(HOW TO COMPLETE THIS TASK) Every line holding the string "区块高度" is to be copied from the entries below.

(DATASET CONTENT)
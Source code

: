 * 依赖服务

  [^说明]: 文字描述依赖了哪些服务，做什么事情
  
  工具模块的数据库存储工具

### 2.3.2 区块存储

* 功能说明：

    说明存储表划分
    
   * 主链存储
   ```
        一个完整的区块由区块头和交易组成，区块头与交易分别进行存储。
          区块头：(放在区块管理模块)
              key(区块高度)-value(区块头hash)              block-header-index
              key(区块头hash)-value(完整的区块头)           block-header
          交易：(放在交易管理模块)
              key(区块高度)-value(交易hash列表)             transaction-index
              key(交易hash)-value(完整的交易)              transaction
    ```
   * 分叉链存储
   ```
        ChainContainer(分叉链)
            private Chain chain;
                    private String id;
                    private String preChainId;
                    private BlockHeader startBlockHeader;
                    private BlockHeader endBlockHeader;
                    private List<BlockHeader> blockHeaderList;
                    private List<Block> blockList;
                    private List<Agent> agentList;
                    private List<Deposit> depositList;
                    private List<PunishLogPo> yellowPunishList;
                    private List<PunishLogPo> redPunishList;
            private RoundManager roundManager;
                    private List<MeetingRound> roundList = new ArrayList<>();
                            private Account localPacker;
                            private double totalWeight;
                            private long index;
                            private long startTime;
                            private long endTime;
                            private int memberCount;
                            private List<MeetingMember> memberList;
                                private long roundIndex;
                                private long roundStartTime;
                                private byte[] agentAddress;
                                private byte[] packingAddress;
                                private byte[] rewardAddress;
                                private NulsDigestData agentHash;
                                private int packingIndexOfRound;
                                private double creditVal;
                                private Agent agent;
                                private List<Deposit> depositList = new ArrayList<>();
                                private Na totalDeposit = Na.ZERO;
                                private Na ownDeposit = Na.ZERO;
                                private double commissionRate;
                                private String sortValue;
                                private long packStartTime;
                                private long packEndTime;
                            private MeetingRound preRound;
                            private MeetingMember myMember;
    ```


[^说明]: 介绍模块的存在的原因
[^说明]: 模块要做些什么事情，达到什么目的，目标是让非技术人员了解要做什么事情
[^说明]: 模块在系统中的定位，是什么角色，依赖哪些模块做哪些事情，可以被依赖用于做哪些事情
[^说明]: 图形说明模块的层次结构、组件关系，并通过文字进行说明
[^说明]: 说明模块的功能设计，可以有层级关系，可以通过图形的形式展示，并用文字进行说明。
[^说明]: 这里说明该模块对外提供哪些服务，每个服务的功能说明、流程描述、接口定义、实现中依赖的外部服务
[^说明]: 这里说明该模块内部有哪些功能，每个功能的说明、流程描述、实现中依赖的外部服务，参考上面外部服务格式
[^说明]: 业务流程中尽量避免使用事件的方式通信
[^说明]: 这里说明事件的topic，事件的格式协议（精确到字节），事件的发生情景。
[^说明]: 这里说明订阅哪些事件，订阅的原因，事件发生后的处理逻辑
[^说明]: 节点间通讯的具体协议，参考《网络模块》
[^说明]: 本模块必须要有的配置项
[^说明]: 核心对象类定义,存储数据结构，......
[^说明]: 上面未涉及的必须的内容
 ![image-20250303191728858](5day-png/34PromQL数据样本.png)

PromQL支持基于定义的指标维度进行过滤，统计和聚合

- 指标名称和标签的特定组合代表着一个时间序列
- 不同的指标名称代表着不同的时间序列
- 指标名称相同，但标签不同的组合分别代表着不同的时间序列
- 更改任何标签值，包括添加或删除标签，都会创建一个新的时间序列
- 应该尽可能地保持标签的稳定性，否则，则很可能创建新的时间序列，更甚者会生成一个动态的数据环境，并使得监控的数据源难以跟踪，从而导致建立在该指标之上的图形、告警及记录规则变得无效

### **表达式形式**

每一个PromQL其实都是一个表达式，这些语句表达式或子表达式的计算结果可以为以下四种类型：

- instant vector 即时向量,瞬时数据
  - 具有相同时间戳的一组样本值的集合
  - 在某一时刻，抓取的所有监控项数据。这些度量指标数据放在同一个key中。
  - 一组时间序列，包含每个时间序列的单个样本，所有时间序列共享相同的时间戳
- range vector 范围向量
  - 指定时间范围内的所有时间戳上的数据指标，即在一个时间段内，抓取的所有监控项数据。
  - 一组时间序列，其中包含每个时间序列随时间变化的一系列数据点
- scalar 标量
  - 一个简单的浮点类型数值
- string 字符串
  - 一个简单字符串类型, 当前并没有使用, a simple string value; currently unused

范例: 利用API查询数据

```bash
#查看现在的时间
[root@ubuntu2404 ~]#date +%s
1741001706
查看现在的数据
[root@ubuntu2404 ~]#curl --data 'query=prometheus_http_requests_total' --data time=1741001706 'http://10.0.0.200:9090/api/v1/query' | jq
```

(RESULT)
              key(区块高度)-value(区块头hash)              block-header-index
              key(区块高度)-value(交易hash列表)             transaction-index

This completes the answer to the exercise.